Das strikte Waffengesetz Australiens soll weiter verschärft werden. Nach dem antisemitischen Anschlag am Bondi Beach in Sydney sollen viele der vier Millionen Schusswaffen eingezogen und vernichtet werden.
Weniger Schusswaffen und ein strikteres Waffenrecht: Australiens Premierminister Anthony Albanese hat ein nationales Rückkaufprogramm für Schusswaffen angekündigt. Sie sollen eingesammelt und dann zerstört werden.
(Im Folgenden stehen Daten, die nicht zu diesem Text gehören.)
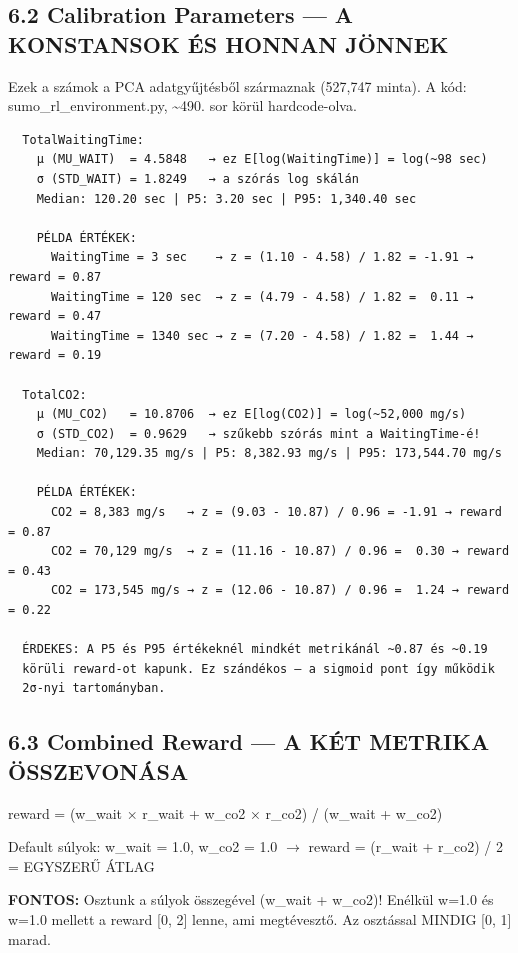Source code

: \documentclass[11pt,a4paper]{article}
\begin{document}
\subsection*{6.2 Calibration Parameters — A KONSTANSOK ÉS HONNAN JÖNNEK}
Ezek a számok a PCA adatgyűjtésből származnak (527,747 minta).
A kód: sumo\_rl\_environment.py, \textasciitilde{}490. sor körül hardcode-olva.

\vspace{1em}\begin{verbatim}
  TotalWaitingTime:
    μ (MU_WAIT)  = 4.5848   → ez E[log(WaitingTime)] = log(~98 sec)
    σ (STD_WAIT) = 1.8249   → a szórás log skálán
    Median: 120.20 sec | P5: 3.20 sec | P95: 1,340.40 sec

    PÉLDA ÉRTÉKEK:
      WaitingTime = 3 sec    → z = (1.10 - 4.58) / 1.82 = -1.91 → reward = 0.87
      WaitingTime = 120 sec  → z = (4.79 - 4.58) / 1.82 =  0.11 → reward = 0.47
      WaitingTime = 1340 sec → z = (7.20 - 4.58) / 1.82 =  1.44 → reward = 0.19

  TotalCO2:
    μ (MU_CO2)   = 10.8706  → ez E[log(CO2)] = log(~52,000 mg/s)
    σ (STD_CO2)  = 0.9629   → szűkebb szórás mint a WaitingTime-é!
    Median: 70,129.35 mg/s | P5: 8,382.93 mg/s | P95: 173,544.70 mg/s

    PÉLDA ÉRTÉKEK:
      CO2 = 8,383 mg/s   → z = (9.03 - 10.87) / 0.96 = -1.91 → reward = 0.87
      CO2 = 70,129 mg/s  → z = (11.16 - 10.87) / 0.96 =  0.30 → reward = 0.43
      CO2 = 173,545 mg/s → z = (12.06 - 10.87) / 0.96 =  1.24 → reward = 0.22

  ÉRDEKES: A P5 és P95 értékeknél mindkét metrikánál ~0.87 és ~0.19
  körüli reward-ot kapunk. Ez szándékos — a sigmoid pont így működik
  2σ-nyi tartományban.

\end{verbatim}
\subsection*{6.3 Combined Reward — A KÉT METRIKA ÖSSZEVONÁSA}
reward = (w\_wait × r\_wait + w\_co2 × r\_co2) / (w\_wait + w\_co2)

Default súlyok: w\_wait = 1.0, w\_co2 = 1.0
$\rightarrow$ reward = (r\_wait + r\_co2) / 2 = EGYSZERŰ ÁTLAG

\textbf{FONTOS:} Osztunk a súlyok összegével (w\_wait + w\_co2)!
Enélkül w=1.0 és w=1.0 mellett a reward [0, 2] lenne, ami
megtévesztő. Az osztással MINDIG [0, 1] marad.
\end{document}
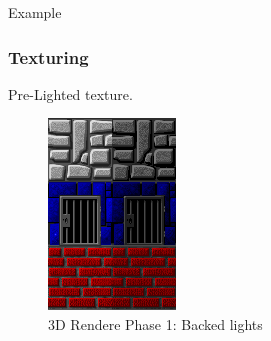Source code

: Example























\subsubsection{Texturing}


Pre-Lighted texture.\\

  \begin{figure}[H]
\centering
 \includegraphics[width=\textwidth]{imgs/baked_lights.png}
 \caption{3D Rendere Phase 1: Backed lights} \label{fig:backee_lights}
 \end{figure}





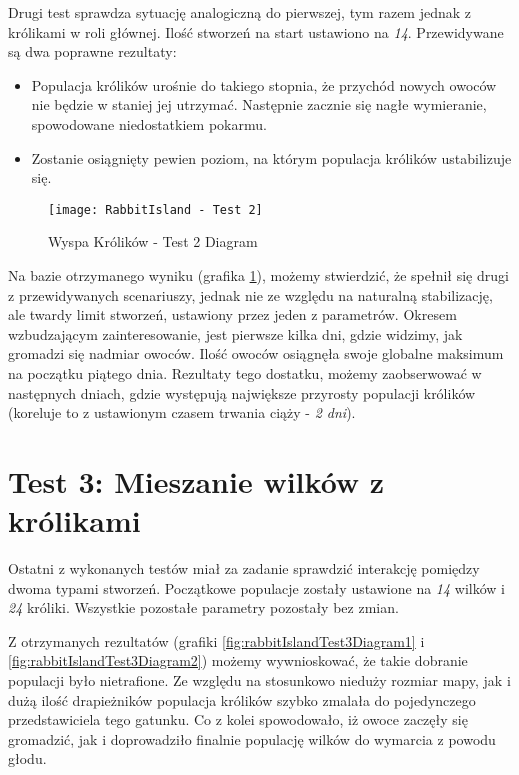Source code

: \par Drugi test sprawdza sytuację analogiczną do pierwszej, tym razem jednak z królikami w roli głównej. Ilość stworzeń na start ustawiono na \emph{14}. Przewidywane są dwa poprawne rezultaty:
\begin{itemize}
	\item Populacja królików urośnie do takiego stopnia, że przychód nowych owoców nie będzie w staniej jej utrzymać. Następnie zacznie się nagłe wymieranie, spowodowane niedostatkiem pokarmu.
	\item Zostanie osiągnięty pewien poziom, na którym populacja królików ustabilizuje się.
\end{itemize}

\begin{figure}
	\texttt{[image: RabbitIsland - Test 2]}
	\caption{Wyspa Królików - Test 2 Diagram}
	\label{fig:rabbitIslandTest2Diagram1}
\end{figure}

\par Na bazie otrzymanego wyniku (grafika \ref{fig:rabbitIslandTest2Diagram1}), możemy stwierdzić, że spełnił się drugi z przewidywanych scenariuszy, jednak nie ze względu na naturalną stabilizację, ale twardy limit stworzeń, ustawiony przez jeden z parametrów. Okresem wzbudzającym zainteresowanie, jest pierwsze kilka dni, gdzie widzimy, jak gromadzi się nadmiar owoców. Ilość owoców osiągnęła swoje globalne maksimum na początku piątego dnia. Rezultaty tego dostatku, możemy zaobserwować w następnych dniach, gdzie występują największe przyrosty populacji królików (koreluje to z ustawionym czasem trwania ciąży - \emph{2 dni}).

\section{Test 3: Mieszanie wilków z królikami}

\par Ostatni z wykonanych testów miał za zadanie sprawdzić interakcję pomiędzy dwoma typami stworzeń. Początkowe populacje zostały ustawione na \emph{14} wilków i \emph{24} króliki. Wszystkie pozostałe parametry pozostały bez zmian.

\par Z otrzymanych rezultatów (grafiki \ref{fig:rabbitIslandTest3Diagram1} i \ref{fig:rabbitIslandTest3Diagram2}) możemy wywnioskować, że takie dobranie populacji było nietrafione. Ze względu na stosunkowo nieduży rozmiar mapy, jak i dużą ilość drapieżników populacja królików szybko zmalała do pojedynczego przedstawiciela tego gatunku. Co z kolei spowodowało, iż owoce zaczęły się gromadzić, jak i doprowadziło finalnie populację wilków do wymarcia z powodu głodu.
Ein ähnliches Programm hatte das Land zuletzt 1996 nach einem Amoklauf in der Stadt Port Arthur auf der Insel Tasmanien mit 35 Toten eingeführt. Das damals schon deutlich verschärfte Waffenrecht will die Regierung des Sozialdemokraten Albanese nun nochmals strikter fassen.
Es gebe vier Millionen Schusswaffen in Australien – mehr als 1996, als die strikten Waffengesetze in Kraft traten, sagte Albanese. Die Kosten für das Rückkaufprogramm sollen sich der Staat und die Bundesstaaten teilen.
Strengere Regeln für Waffenbesitz geplant
Die Waffengesetze sollen zudem noch strikter gefasst werden. Geplant ist unter anderem die beschleunigte Einführung eines nationalen Schusswaffenregisters. Zudem soll die Anzahl der Waffen begrenzt werden, die eine Einzelperson besitzen darf. Einer der Terroristen habe sechs Schusswaffen gehabt, sagte Albanese. “Es gibt keinen Grund, warum jemand in dieser Situation so viele Waffen brauchte.”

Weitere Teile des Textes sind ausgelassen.